El comandante era todo un energúmeno, un sátiro sexual, que usó a la chiquilla como un trozo de carne. Arremetía en su interior a toda prisa, profundamente, con una cadencia que se incrementaba a medida que se acercaba el éxtasis. Nadine, como se llamaba la chiquilla, balbuceó algo, dejando escapar la saliva de su boca, y se estremeció violentamente, al correrse por primera vez. Sin embargo, su violador no cejó en su empeño, incluso incrementó el ritmo. Su pubis chocaba con violencia contra las juveniles nalgas, haciendo el mismo sonido que un aplauso.

Nadine, a su vez, con la boca entreabierta, dejaba escapar un ligero lamento que quedaba entrecortado con los golpecitos dados a su trasero. Finalmente, sus dientes se cerraron sobre una almohada cuando el hombre descargó dentro de ella. Los envites del comandante, intentando llegar más adentro de la chica para dejar su semilla, detonaron un increíble orgasmo en ella. Se quedó jadeando, soportando el peso del hombre, y recuperándose del éxtasis que no podía comparar con ninguno de los que había alcanzado con su novio.

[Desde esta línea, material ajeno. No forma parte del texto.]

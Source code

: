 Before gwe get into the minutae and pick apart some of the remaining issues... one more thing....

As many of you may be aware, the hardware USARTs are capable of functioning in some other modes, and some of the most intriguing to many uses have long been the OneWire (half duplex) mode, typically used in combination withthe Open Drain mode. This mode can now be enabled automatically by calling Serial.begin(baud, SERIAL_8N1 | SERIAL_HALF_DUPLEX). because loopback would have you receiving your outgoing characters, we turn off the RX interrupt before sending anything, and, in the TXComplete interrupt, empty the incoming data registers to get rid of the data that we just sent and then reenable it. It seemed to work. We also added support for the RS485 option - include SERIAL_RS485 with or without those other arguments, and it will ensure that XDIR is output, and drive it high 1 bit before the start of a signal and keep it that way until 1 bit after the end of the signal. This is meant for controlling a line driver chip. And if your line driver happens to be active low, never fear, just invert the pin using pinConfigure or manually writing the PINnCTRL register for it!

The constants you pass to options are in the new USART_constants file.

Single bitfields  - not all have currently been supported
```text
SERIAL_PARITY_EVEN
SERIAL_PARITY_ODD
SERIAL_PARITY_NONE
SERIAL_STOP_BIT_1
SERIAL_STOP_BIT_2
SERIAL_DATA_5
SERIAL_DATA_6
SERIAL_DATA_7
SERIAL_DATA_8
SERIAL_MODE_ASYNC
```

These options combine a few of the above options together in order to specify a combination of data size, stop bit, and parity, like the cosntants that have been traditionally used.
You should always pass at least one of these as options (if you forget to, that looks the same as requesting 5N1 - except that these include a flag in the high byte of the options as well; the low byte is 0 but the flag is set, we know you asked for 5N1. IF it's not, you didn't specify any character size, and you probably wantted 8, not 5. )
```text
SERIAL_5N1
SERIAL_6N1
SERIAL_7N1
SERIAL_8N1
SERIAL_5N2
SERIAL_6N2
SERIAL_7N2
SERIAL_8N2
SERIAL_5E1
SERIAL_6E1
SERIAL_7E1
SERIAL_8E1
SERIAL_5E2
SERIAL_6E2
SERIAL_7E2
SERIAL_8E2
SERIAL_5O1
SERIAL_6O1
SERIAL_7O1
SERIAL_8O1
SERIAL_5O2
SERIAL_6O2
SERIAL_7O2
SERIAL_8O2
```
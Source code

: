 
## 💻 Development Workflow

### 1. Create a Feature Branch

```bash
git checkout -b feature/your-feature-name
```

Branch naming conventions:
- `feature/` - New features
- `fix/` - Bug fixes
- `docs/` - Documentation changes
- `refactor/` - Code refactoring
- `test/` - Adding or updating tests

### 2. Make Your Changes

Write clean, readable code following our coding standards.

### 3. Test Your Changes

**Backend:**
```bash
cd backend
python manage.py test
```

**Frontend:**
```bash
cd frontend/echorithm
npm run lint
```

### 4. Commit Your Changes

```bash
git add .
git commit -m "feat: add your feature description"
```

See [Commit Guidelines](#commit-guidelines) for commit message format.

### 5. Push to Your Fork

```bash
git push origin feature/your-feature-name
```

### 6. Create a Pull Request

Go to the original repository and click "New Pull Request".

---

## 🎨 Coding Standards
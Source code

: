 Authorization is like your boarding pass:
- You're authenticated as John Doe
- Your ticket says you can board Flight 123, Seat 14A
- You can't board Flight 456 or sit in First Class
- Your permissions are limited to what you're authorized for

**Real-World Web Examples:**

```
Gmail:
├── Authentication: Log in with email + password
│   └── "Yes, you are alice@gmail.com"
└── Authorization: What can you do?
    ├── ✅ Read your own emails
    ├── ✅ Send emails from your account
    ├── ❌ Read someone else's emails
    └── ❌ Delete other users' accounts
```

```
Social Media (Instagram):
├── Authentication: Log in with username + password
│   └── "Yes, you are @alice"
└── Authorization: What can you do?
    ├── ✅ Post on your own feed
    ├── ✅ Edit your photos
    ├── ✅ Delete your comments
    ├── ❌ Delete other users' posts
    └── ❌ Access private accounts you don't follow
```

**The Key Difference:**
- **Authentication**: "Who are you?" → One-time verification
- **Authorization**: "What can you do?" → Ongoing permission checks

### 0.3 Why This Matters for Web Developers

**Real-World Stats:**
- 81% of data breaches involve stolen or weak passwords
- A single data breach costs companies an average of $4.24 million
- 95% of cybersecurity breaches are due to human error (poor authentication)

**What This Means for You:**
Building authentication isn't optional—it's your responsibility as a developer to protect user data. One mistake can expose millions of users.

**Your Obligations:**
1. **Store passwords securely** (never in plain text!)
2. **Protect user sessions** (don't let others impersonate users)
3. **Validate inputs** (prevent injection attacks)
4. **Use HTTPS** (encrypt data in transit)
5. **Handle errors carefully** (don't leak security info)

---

De repente, el comandante se irguió, la tomó de las caderas, levantando de nuevo sus nalgas, y como si no hubiera sucedido nada, apuntaló el grueso glande sobre su ano y empujó. El grito atrajo la atención de sus dos compañeros, los cuales levantaron la cabeza de entre tanta carne prieta y miraron hacia él, unos segundos. Después, sonrieron y volvieron a sus asuntos. Un culito reventado no tenía importancia.

El comandante lo sabía. Cuanto más dolor sintiera la chica, más placer la recompensaría. Al minuto de bombear en sus tripas, apartando la mano de la chica que intentaba arañarle o, al menos, apartarle de su grupa, los grititos se convirtieron en gemidos y luego en suspiros. La expresión de dolor desapareció de la atractiva cara de la morena, reemplazada por un irrefutable goce.

Nadine se afianzó sobre sus rodillas y empujó para subir más sus nalgas, para que su violador entrara más adentro.

—    Así, mi buena zorrita, entrégame tu culo, pequeña – siseo el comandante, colocando una mano en la nuca de la chica y hundiéndole el rostro en las sábanas.

—    Sssí… señorrrr… – llegó la contestación, casi amortiguada.

Y así sucedió el primer día del asalto al internado femenino de la Santa Madre Auxiliadora.